Пуго вряд ли ожидал, что Горбачев вслед за экономическими начнет реформы политические. Но после 1987 года генсек усердно проводил кампанию по натравливанию на партаппарат «низов». В рамках этой кампании поощрялась всяческая самодеятельность общественности, что в Прибалтике упало на благодатную почву. Национальная интеллигенция, шедшая во главе всякого рода националистических настроений, активно их формировавшая, почувствовала, что настает ее время. Апофеозом наметившихся тенденций стал пленум творческих союзов Латвии — заседание правления Союза писателей Латвийской ССР с участием представителей республиканских союзов архитекторов, дизайнеров, кинематографистов, композиторов, художников, театральных деятелей, журналистов 1–2 июня 1988 года. Пленум состоялся в Риге, в Доме политического просвещения ЦК Компартии Латвии при участии Бориса Пуго. Организовывал же пленум председатель Союза писателей, член ЦК Компартии Латвии Янис Петерс.
Однако участие высокого начальства никак не повлияло на то, что произносилось на пленуме. Писатели, художники, журналисты один за одним разносили в пух и прах советскую власть, но, правда, маскируясь словесной поддержкой Горбачева и перестройки. Тогда, в июне 1988-го, слова о выходе Латвии из СССР еще не произносились, но все уже шло к тому. Также активно звучали и крайние националистические, антирусские нотки в речах многих выступающих. Писательница и журналистка Марина Костенецкая, единственная, кто на пленуме выступил против русофобских высказываний, вспоминала: «Не думаю, что Пуго так уж совсем не знал, что будет происходить на пленуме. В деталях — да, не знал, конечно… я допускаю, что в 1988 году Пуго было разрешено не вмешиваться в ход нашего пленума». Но Пуго сам оказался заложником кремлевской политики, как уточняет Костенецкая: «Это было разрешено с самого верха, чтобы измерить температуру народного недовольства».

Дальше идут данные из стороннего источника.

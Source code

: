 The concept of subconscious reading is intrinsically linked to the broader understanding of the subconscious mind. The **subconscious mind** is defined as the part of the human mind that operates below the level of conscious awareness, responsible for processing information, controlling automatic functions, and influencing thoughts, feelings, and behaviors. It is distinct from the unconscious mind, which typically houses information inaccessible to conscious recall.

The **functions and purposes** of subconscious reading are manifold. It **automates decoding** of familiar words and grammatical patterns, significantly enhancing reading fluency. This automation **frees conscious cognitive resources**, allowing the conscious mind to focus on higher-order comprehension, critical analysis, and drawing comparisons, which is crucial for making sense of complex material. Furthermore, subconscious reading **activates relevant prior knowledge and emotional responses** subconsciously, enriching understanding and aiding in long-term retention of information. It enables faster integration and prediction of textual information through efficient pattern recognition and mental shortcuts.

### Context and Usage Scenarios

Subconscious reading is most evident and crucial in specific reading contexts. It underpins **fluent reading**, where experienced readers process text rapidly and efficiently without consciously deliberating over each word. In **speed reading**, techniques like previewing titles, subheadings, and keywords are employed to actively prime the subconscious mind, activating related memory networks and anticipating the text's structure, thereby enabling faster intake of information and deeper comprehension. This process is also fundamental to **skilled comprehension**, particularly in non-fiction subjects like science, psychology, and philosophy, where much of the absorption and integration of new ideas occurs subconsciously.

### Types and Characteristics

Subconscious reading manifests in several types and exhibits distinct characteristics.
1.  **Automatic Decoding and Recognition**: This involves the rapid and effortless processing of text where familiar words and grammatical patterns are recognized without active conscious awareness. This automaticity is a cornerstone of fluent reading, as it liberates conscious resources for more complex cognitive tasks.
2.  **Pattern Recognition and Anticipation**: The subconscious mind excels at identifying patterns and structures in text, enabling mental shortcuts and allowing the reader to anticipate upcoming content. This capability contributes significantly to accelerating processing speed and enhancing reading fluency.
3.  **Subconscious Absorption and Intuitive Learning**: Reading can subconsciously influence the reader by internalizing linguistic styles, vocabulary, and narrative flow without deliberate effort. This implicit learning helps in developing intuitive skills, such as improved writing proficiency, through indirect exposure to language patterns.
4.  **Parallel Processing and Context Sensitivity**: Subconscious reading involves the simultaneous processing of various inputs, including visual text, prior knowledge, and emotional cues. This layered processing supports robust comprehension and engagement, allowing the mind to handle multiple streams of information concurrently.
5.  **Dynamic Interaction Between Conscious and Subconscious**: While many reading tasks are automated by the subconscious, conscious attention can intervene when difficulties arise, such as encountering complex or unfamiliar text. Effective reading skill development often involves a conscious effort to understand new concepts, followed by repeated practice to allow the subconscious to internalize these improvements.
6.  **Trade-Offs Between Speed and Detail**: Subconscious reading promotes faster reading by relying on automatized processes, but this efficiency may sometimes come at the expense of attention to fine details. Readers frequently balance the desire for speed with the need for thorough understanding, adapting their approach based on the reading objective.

На пленуме было решено создать массовую организацию «в поддержку перестройки». В развитие этого решения 8 октября 1988 года был учрежден Народный фронт Латвии — движение якобы в поддержку перестройки, которое очень быстро стало движением за выход из СССР. И уже 7 октября, за день до съезда, вышел первый номер газеты фронта «Атмода» («Пробуждение»). Но еще в августе 1988-го комсомольская газета «Советская молодежь», издававшаяся в Риге, опубликовала интервью с опальным Борисом Ельциным, находившимся на отдыхе в Юрмале. Публикация стала сенсацией, за номером газеты охотились по всей стране, интервью перепечатали 140 советских газет и 80 зарубежных.

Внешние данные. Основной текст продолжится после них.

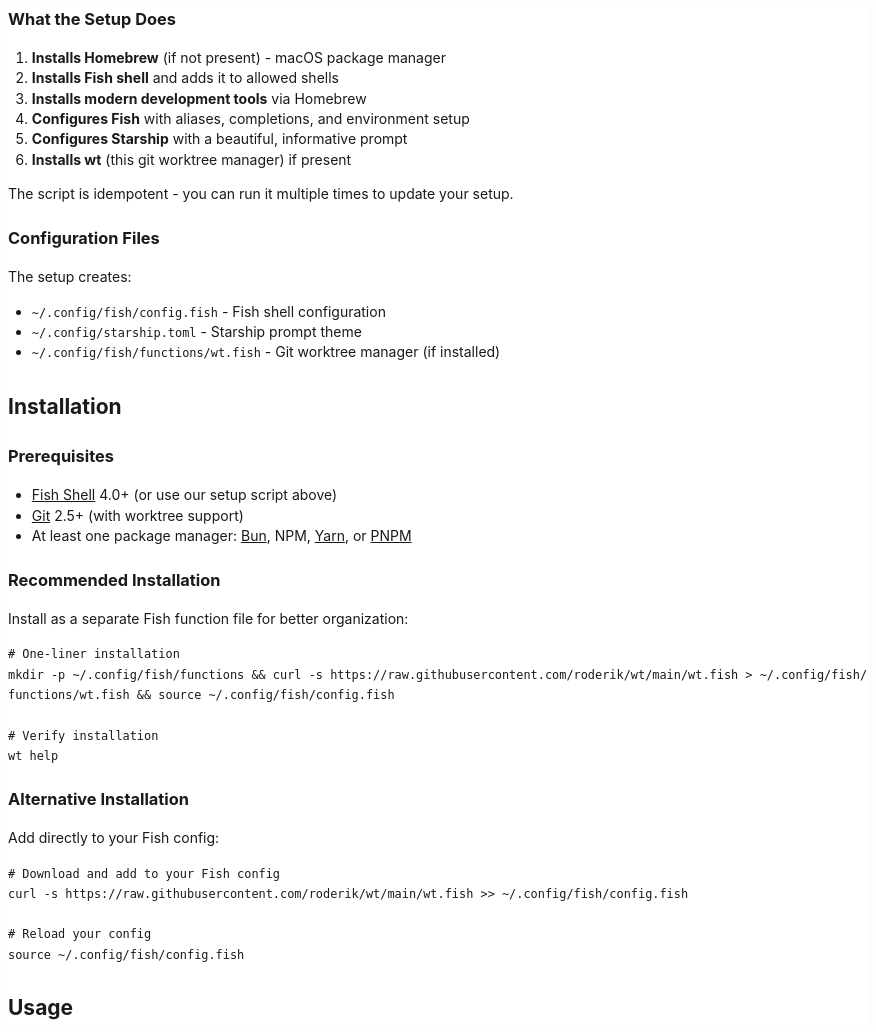 ### What the Setup Does

1. **Installs Homebrew** (if not present) - macOS package manager
2. **Installs Fish shell** and adds it to allowed shells
3. **Installs modern development tools** via Homebrew
4. **Configures Fish** with aliases, completions, and environment setup
5. **Configures Starship** with a beautiful, informative prompt
6. **Installs wt** (this git worktree manager) if present

The script is idempotent - you can run it multiple times to update your setup.

### Configuration Files

The setup creates:
- `~/.config/fish/config.fish` - Fish shell configuration
- `~/.config/starship.toml` - Starship prompt theme
- `~/.config/fish/functions/wt.fish` - Git worktree manager (if installed)

## Installation

### Prerequisites

- [Fish Shell](https://fishshell.com/) 4.0+ (or use our setup script above)
- [Git](https://git-scm.com/) 2.5+ (with worktree support)
- At least one package manager: [Bun](https://bun.sh/), NPM, [Yarn](https://yarnpkg.com/), or [PNPM](https://pnpm.io/)

### Recommended Installation

Install as a separate Fish function file for better organization:

```fish
# One-liner installation
mkdir -p ~/.config/fish/functions && curl -s https://raw.githubusercontent.com/roderik/wt/main/wt.fish > ~/.config/fish/functions/wt.fish && source ~/.config/fish/config.fish

# Verify installation
wt help
```

### Alternative Installation

Add directly to your Fish config:

```fish
# Download and add to your Fish config
curl -s https://raw.githubusercontent.com/roderik/wt/main/wt.fish >> ~/.config/fish/config.fish

# Reload your config
source ~/.config/fish/config.fish
```

## Usage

Однако Борису Пуго не пришлось иметь дела с Народным фронтом, буквально накануне его создания, 30 сентября, он был переведен (уже в четвертый раз в своей карьере!) в Москву на пост председателя Комитета партийного контроля (КПК) при ЦК КПСС. Так начался его последний этап в жизни, ставший для него роковым. Сам Горбачев так объяснял свой выбор:
«Уход на пенсию Соломенцева позволил пригласить на работу в Москву Бориса Карловича Пуго в качестве председателя Комитета партийного контроля при ЦК КПСС. В руководстве Прибалтика не была представлена, а из лидеров, которые там в то время были, мне он казался наиболее подходящим. Я знал его еще как секретаря ЦК ВЛКСМ. В своей республике он прошел, кажется, все ступени и в комсомоле, и в партии, и даже в госбезопасности. Человек цельный и порядочный.
Став кандидатом в члены политбюро, Пуго неизменно занимал прогрессивную позицию. Да, он был требователен, любил порядок, но приверженностью к насильственным мерам не страдал».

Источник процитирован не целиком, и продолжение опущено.